**** Listed entries ****
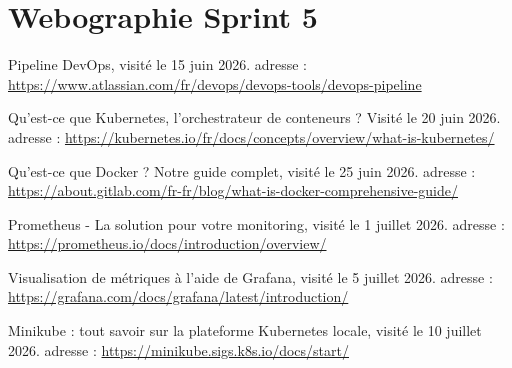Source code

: \newpage
\section*{Webographie Sprint 5}

\begin{enumerate}[label={[\arabic*]}, leftmargin=0.8cm, itemsep=0.3cm, start=15]
  \item \og Pipeline DevOps, \fg{} visit\'e le 15 juin 2026. adresse : \url{https://www.atlassian.com/fr/devops/devops-tools/devops-pipeline}
  \item \og Qu'est-ce que Kubernetes, l'orchestrateur de conteneurs ? \fg{} Visit\'e le 20 juin 2026. adresse : \url{https://kubernetes.io/fr/docs/concepts/overview/what-is-kubernetes/}
  \item \og Qu'est-ce que Docker ? Notre guide complet, \fg{} visit\'e le 25 juin 2026. adresse : \url{https://about.gitlab.com/fr-fr/blog/what-is-docker-comprehensive-guide/}
  \item \og Prometheus - La solution pour votre monitoring, \fg{} visit\'e le 1 juillet 2026. adresse : \url{https://prometheus.io/docs/introduction/overview/}
  \item \og Visualisation de m\'etriques \`a l'aide de Grafana, \fg{} visit\'e le 5 juillet 2026. adresse : \url{https://grafana.com/docs/grafana/latest/introduction/}
  \item \og Minikube : tout savoir sur la plateforme Kubernetes locale, \fg{} visit\'e le 10 juillet 2026. adresse : \url{https://minikube.sigs.k8s.io/docs/start/}
\end{enumerate}
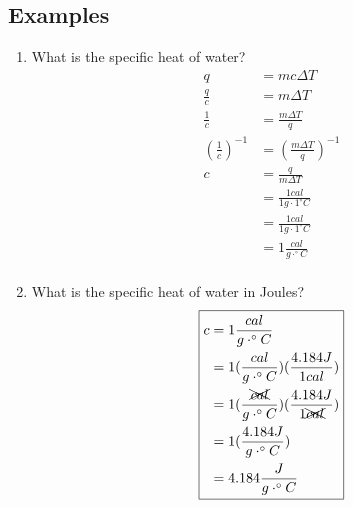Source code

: \documentclass[11pt, oneside]{article}   	%
\begin{document}
\subsection{Examples}
\begin{enumerate}[label=Example \arabic*]
\item What is the specific heat of water?
\begin{equation} 
\boxed{
\begin{split}
    q &= m c \Delta T  \\
    \frac{q}{c} &= m \Delta T \\
    \frac{1}{c} &= \frac{m \Delta T}{q} \\
    (\frac{1}{c}) ^{-1} &= (\frac{m \Delta T}{q})^{-1} \\
    c &= \frac{q}{m \Delta T} \\    
       &= \frac{1 cal} {1g \cdot 1^{\circ} C} \\
       &= \frac{1 cal} {1g \cdot 1^{\circ} C} \\
       &= 1 \frac{cal} {g \cdot ^{\circ} C} \\
 \end{split}
 }
 \end{equation}
 \item What is the specific heat of water in Joules?
\begin{equation} 
\boxed{
\begin{split}
      c &= 1 \frac{cal} {g \cdot ^{\circ} C} \\
         &= 1 (\frac{cal} {g \cdot ^{\circ} C})(\frac{4.184 J}{1 cal})\\
         &= 1 (\frac{\xcancel{cal}} {g \cdot ^{\circ} C})(\frac{4.184 J}{1 \xcancel{cal}})\\
         &= 1 (\frac{4.184 J} {g \cdot ^{\circ} C})\\ 
         &= 4.184 \frac{ J} {g \cdot ^{\circ} C}\\     
 \end{split}
 }
 \end{equation}

 \end{enumerate}




\nocite{wile-chem-2}
{}

\end{document}
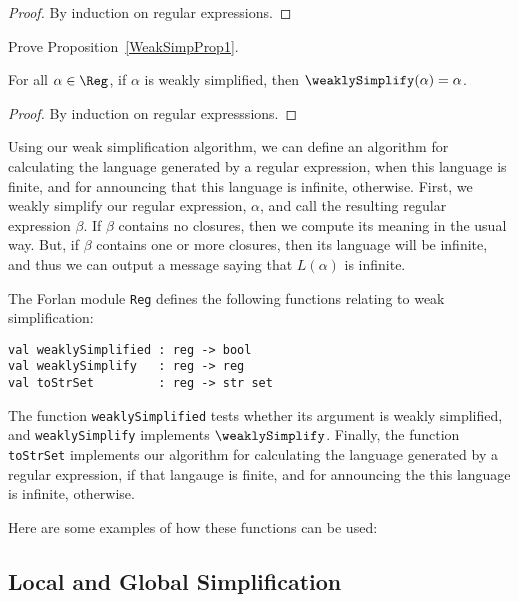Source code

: \begin{proof}
By induction on regular expressions.
\end{proof}

\begin{exercise}
\label{WeakSimpExercise}
Prove Proposition~\ref{WeakSimpProp1}.
\end{exercise}

\begin{proposition}
For all $\alpha\in\Reg$, if $\alpha$ is weakly simplified, then
$\weaklySimplify(\alpha) = \alpha$.
\end{proposition}

\begin{proof}
By induction on regular expresssions.
\end{proof}

Using our weak simplification algorithm, we can define an algorithm
for calculating the language generated by a regular expression, when
this language is finite, and for announcing that this language is
infinite, otherwise.  First, we weakly simplify our regular
expression, $\alpha$, and call the resulting regular expression
$\beta$.  If $\beta$ contains no closures, then we compute its meaning
in the usual way.  But, if $\beta$ contains one or more closures, then
its language will be infinite, and thus we can output a message saying
that $L(\alpha)$ is infinite.

The Forlan module \texttt{Reg} defines the following functions relating
to weak simplification:
\begin{verbatim}
val weaklySimplified : reg -> bool
val weaklySimplify   : reg -> reg
val toStrSet         : reg -> str set
\end{verbatim}
The function \texttt{weaklySimplified} tests whether its argument is
weakly simplified, and \texttt{weaklySimplify} implements
$\weaklySimplify$.  Finally, the function \texttt{toStrSet} implements our
algorithm for calculating the language generated by a regular expression,
if that langauge is finite, and for announcing the this language is
infinite, otherwise.

Here are some examples of how these functions can be used:


\subsection{Local and Global Simplification}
****
▸ What the exercise asks:
In the entries above, find each line with the string "begin" and copy it.

▸ Final answer:
\begin{enumerate}[label={[\arabic*]}, leftmargin=0.8cm, itemsep=0.3cm, start=15]
\begin{document}
\begin{enumerate}[label=Example \arabic*]
\begin{equation} 
\begin{split}
\begin{equation} 
\begin{split}
: \begin{proof}
\begin{exercise}
\begin{proposition}
\begin{proof}
\begin{verbatim}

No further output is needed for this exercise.